• **Items from a dataset**
-- -- --
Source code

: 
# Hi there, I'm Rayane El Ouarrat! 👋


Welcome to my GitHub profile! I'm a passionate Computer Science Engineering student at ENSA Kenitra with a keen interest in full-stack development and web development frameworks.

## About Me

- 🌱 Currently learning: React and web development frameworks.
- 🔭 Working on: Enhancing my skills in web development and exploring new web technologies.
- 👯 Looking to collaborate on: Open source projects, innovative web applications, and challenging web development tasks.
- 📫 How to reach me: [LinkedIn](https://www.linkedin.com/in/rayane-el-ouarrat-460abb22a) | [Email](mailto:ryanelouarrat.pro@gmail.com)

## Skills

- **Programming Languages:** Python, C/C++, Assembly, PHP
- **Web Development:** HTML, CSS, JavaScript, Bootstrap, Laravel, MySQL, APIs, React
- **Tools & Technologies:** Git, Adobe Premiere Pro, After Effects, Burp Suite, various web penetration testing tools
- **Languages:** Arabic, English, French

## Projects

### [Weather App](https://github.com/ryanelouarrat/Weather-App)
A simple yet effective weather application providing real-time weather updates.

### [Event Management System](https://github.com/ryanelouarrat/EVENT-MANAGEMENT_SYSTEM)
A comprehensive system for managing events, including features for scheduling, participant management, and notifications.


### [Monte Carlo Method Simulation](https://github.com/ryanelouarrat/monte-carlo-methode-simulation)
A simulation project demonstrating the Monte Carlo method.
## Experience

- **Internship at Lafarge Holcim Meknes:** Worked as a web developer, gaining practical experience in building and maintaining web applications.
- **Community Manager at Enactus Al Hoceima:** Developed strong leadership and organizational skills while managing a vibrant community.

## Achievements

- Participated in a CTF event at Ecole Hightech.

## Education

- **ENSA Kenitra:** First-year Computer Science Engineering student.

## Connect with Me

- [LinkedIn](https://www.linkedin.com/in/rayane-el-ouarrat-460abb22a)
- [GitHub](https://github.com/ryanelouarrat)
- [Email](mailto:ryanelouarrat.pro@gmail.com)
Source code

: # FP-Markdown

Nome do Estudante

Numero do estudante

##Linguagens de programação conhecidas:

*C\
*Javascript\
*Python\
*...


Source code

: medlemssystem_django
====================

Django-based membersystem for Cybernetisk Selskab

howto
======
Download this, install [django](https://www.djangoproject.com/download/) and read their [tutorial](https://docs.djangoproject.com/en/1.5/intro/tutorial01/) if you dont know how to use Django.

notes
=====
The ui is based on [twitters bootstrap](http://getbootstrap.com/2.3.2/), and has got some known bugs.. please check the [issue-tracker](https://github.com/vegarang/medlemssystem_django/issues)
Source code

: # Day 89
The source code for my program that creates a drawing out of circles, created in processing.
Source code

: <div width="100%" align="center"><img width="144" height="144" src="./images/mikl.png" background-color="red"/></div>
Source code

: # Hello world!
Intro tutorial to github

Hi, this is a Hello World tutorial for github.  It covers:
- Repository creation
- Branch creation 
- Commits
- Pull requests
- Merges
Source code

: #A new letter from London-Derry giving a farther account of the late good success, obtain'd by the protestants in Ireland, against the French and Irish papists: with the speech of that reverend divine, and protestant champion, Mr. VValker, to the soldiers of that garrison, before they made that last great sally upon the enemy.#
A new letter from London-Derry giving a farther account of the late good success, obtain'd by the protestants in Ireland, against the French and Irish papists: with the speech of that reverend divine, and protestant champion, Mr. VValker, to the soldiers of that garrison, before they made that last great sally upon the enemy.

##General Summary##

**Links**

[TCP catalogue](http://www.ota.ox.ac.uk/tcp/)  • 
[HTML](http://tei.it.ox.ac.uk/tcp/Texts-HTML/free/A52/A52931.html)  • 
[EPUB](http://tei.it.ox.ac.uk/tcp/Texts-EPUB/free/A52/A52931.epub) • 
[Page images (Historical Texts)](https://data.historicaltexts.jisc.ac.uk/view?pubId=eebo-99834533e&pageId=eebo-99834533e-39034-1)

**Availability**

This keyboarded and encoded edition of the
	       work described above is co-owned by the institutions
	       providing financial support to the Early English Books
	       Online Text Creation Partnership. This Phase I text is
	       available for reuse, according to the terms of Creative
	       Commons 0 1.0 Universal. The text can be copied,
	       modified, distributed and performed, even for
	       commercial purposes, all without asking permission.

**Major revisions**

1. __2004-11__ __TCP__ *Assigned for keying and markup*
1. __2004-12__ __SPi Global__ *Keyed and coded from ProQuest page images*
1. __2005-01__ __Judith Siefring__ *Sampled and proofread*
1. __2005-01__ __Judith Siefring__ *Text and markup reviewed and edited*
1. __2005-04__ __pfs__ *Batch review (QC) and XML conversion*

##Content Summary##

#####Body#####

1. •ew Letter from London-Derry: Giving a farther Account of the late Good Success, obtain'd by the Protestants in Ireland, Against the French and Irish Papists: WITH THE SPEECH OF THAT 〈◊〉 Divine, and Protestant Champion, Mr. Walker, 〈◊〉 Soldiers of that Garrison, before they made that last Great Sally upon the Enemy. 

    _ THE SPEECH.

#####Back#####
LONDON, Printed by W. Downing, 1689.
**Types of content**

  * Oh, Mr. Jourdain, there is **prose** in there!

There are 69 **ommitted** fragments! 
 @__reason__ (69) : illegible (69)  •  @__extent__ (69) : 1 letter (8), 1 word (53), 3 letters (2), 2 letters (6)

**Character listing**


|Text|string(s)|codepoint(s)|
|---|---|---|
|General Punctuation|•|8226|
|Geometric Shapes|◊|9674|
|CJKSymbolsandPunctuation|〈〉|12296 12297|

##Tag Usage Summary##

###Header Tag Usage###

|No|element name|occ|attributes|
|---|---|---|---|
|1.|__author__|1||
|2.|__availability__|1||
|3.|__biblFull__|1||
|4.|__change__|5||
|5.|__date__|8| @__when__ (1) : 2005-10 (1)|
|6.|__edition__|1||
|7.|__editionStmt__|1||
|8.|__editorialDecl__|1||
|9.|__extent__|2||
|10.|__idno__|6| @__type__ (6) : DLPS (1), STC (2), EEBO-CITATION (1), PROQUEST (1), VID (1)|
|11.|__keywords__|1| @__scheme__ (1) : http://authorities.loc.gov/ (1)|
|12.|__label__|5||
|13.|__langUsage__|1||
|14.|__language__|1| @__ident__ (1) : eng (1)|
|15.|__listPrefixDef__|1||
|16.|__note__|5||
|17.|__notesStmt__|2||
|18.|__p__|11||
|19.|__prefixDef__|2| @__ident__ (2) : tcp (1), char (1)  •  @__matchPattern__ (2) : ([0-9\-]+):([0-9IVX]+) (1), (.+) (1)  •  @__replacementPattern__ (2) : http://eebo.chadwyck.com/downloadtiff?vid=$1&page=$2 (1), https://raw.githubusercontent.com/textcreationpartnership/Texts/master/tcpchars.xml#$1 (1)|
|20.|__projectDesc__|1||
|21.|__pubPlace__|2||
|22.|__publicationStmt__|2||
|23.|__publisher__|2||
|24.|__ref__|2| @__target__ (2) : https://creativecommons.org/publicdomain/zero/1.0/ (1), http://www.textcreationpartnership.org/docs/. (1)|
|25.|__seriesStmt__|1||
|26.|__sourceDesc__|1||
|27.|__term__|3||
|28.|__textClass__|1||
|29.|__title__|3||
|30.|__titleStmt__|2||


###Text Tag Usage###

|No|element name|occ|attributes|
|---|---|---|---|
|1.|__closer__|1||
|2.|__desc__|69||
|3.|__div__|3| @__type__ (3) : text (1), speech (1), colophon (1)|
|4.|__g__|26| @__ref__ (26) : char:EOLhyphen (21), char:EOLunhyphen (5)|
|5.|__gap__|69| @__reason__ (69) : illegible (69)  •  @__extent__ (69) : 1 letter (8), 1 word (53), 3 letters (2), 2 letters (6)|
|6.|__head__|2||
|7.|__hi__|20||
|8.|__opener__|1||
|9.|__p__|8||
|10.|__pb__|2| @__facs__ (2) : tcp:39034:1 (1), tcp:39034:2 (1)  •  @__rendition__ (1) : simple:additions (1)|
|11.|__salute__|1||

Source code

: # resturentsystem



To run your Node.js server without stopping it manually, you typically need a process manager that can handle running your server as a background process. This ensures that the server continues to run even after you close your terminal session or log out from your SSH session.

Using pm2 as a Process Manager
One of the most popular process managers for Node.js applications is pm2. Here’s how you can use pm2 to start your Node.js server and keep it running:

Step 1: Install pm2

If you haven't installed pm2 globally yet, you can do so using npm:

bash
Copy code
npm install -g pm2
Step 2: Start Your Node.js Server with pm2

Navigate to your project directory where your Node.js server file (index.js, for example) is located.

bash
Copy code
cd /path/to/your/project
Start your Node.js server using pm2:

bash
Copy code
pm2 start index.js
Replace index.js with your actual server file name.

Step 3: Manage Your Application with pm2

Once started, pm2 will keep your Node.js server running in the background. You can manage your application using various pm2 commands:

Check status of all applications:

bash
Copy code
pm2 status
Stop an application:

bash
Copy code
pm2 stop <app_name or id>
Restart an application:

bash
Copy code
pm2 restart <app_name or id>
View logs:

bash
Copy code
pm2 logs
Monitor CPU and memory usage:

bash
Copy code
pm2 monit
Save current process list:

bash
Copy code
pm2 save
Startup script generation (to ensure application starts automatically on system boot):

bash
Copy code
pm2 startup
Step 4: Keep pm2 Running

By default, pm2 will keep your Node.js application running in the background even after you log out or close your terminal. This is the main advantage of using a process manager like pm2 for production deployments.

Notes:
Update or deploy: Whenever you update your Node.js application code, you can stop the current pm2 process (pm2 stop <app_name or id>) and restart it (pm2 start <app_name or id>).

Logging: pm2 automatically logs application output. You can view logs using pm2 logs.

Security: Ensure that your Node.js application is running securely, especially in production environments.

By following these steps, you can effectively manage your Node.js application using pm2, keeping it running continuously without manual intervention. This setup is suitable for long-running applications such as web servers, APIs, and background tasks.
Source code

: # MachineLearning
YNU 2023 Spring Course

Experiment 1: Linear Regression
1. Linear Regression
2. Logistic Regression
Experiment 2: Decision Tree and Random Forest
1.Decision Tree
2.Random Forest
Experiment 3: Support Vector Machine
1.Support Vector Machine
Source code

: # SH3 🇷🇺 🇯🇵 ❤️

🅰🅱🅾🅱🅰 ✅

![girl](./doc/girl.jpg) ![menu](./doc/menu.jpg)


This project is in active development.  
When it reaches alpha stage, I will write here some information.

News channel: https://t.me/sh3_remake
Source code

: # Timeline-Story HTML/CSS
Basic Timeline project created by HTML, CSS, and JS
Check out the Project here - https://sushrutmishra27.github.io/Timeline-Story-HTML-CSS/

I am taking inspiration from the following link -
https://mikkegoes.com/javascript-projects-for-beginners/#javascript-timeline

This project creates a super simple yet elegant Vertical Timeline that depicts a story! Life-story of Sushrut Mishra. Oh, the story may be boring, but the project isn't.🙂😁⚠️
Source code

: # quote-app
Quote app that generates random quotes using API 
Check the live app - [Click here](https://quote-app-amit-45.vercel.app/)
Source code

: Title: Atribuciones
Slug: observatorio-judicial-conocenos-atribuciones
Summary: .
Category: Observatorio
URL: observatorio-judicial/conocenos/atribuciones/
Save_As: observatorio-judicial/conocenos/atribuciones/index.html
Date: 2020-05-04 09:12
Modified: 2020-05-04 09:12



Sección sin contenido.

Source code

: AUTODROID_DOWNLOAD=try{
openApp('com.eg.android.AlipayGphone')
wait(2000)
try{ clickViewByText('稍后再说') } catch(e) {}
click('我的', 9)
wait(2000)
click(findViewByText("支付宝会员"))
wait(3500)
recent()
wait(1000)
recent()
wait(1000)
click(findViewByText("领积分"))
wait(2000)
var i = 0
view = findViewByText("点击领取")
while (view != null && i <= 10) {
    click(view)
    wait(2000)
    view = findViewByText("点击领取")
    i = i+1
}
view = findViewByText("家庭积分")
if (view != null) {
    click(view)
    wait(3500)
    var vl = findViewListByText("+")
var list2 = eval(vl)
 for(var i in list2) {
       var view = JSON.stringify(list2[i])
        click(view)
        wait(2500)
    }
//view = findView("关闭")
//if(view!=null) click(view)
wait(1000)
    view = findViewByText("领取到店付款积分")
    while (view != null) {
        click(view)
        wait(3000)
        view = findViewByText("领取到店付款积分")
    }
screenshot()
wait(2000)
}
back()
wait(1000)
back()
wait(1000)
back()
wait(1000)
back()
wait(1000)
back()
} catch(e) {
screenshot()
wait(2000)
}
-- -- --
• **EXERCISE AIM**
Which lines of the data contain the string "following"? Copy each of them.

• **ANSWER TO THIS PROBLEM**
By following these steps, you can effectively manage your Node.js application using pm2, keeping it running continuously without manual intervention. This setup is suitable for long-running applications such as web servers, APIs, and background tasks.
I am taking inspiration from the following link -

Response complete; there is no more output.